These overlays (sometimes known as bezels) display art on top of the game you're playing. To use them, you need a PC or Raspberry Pi (or other compatible system) running some version of MAME and the associated game software, as well as a widescreen (16x9) monitor mounted vertically. To display the overlay while playing a game, download the artwork file for that game overlay (it must have the same filename as the game), place it in the Artwork folder within your MAME directory and launch the game. (For instance, the software for the game Magic Sword is called msword.zip, so it requires a file in the Artwork directory also called msword.zip.)

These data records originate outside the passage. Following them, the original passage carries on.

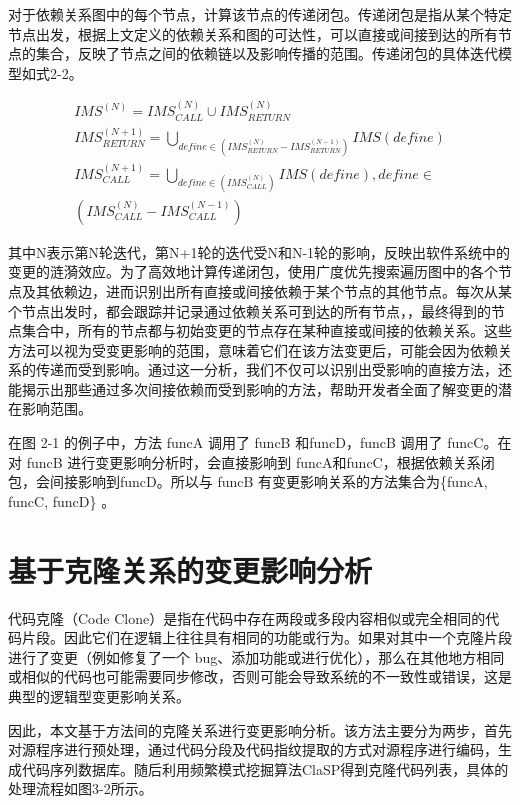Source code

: 对于依赖关系图中的每个节点，计算该节点的传递闭包。传递闭包是指从某个特定节点出发，根据上文定义的依赖关系和图的可达性，可以直接或间接到达的所有节点的集合，反映了节点之间的依赖链以及影响传播的范围。传递闭包的具体迭代模型如式2-2。

\begin{equation}
\begin{array}{l}
I M S^{(N)}=I M S_{C A L L}^{(N)} \cup I M S_{R E T U R N}^{(N)} \\
I M S_{ {RETURN }}^{(N+1)}=\bigcup_{define \in (I M S_{R E T U R N}^{(N)}-I M S_{R E T U R N}^{(N-1)} ) } I M S({ define }) \\
I M S_{C A L L}^{(N+1)}=\bigcup_{ {define } \in (I M S_{C A L L}^{(N)})} I M S( { define }){, define } \in \\
\left(I M S_{C A L L}^{(N)}-I M S_{C A L L}^{(N-1)}\right) 
\end{array}
\end{equation}


其中N表示第N轮迭代，第N+1轮的迭代受N和N-1轮的影响，反映出软件系统中的变更的涟漪效应。为了高效地计算传递闭包，使用广度优先搜索遍历图中的各个节点及其依赖边，进而识别出所有直接或间接依赖于某个节点的其他节点。每次从某个节点出发时，都会跟踪并记录通过依赖关系可到达的所有节点，，最终得到的节点集合中，所有的节点都与初始变更的节点存在某种直接或间接的依赖关系。这些方法可以视为受变更影响的范围，意味着它们在该方法变更后，可能会因为依赖关系的传递而受到影响。通过这一分析，我们不仅可以识别出受影响的直接方法，还能揭示出那些通过多次间接依赖而受到影响的方法，帮助开发者全面了解变更的潜在影响范围。


在图 2-1 的例子中，方法 funcA 调用了 funcB 和funcD，funcB 调用了 funcC。在对 funcB 进行变更影响分析时，会直接影响到 funcA和funcC，根据依赖关系闭包，会间接影响到funcD。所以与 funcB 有变更影响关系的方法集合为\{funcA, funcC, funcD\} 。


\section{基于克隆关系的变更影响分析}
代码克隆（Code Clone）是指在代码中存在两段或多段内容相似或完全相同的代码片段。因此它们在逻辑上往往具有相同的功能或行为。如果对其中一个克隆片段进行了变更（例如修复了一个 bug、添加功能或进行优化），那么在其他地方相同或相似的代码也可能需要同步修改，否则可能会导致系统的不一致性或错误，这是典型的逻辑型变更影响关系。

因此，本文基于方法间的克隆关系进行变更影响分析。该方法主要分为两步，首先对源程序进行预处理，通过代码分段及代码指纹提取的方式对源程序进行编码，生成代码序列数据库。随后利用频繁模式挖掘算法ClaSP得到克隆代码列表，具体的处理流程如图3-2所示。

All overlays are 4K resolution (2160 x 3840), and listed dimensions are for the game screen, relative to a 4K vertical monitor. The actual game screen size will depend on the resolution of your monitor.
Most of the overlays include multiple presets that let you choose the size of the game screen, access a "dark" version designed to look more like a dark arcade, and sometimes other options. To choose a preset, press Tab while running the game to bring up the MAME menu, select Video Options, and select a preset from the list.
Some overlays include Curved presets designed with a curved screen port, to better simulate the look of a CRT monitor. These presets work best if you are using a geometry shader that adds a curved look to the game screen. For an optimal experience, you may need to adjust your shaders to match the curvature of the screen shape in the overlay. If you are not using a geometry shader, you are using a shader that adds a curved bezel, or if you prefer a rectangular screen port, choose a Straight preset where applicable.
Following in the boot tracks of the successful Ikari Warriors, SNK released Guerrilla War to further capitalize on its rotary joystick-powered run-and-gun formula. Unlike the fanciful Rambo-style storyline of the Ikari series, Guerrilla War's story is actually a gamified take on the Cuban Revolution, with its two gun-toting heroes being none other than Ché Guevara and Fidel Castro fighting the Batista regime. Don't expect a history lesson, as the concept and gameplay are similar to the Ikari series, including its rotary joystick aiming controls, but the graphics are improved and overall the game has a level of polish that the original didn't always achieve. As with the Ikari games, you will need a method of emulating the rotary aiming, but a version is available that combines movement and aiming in one joystick.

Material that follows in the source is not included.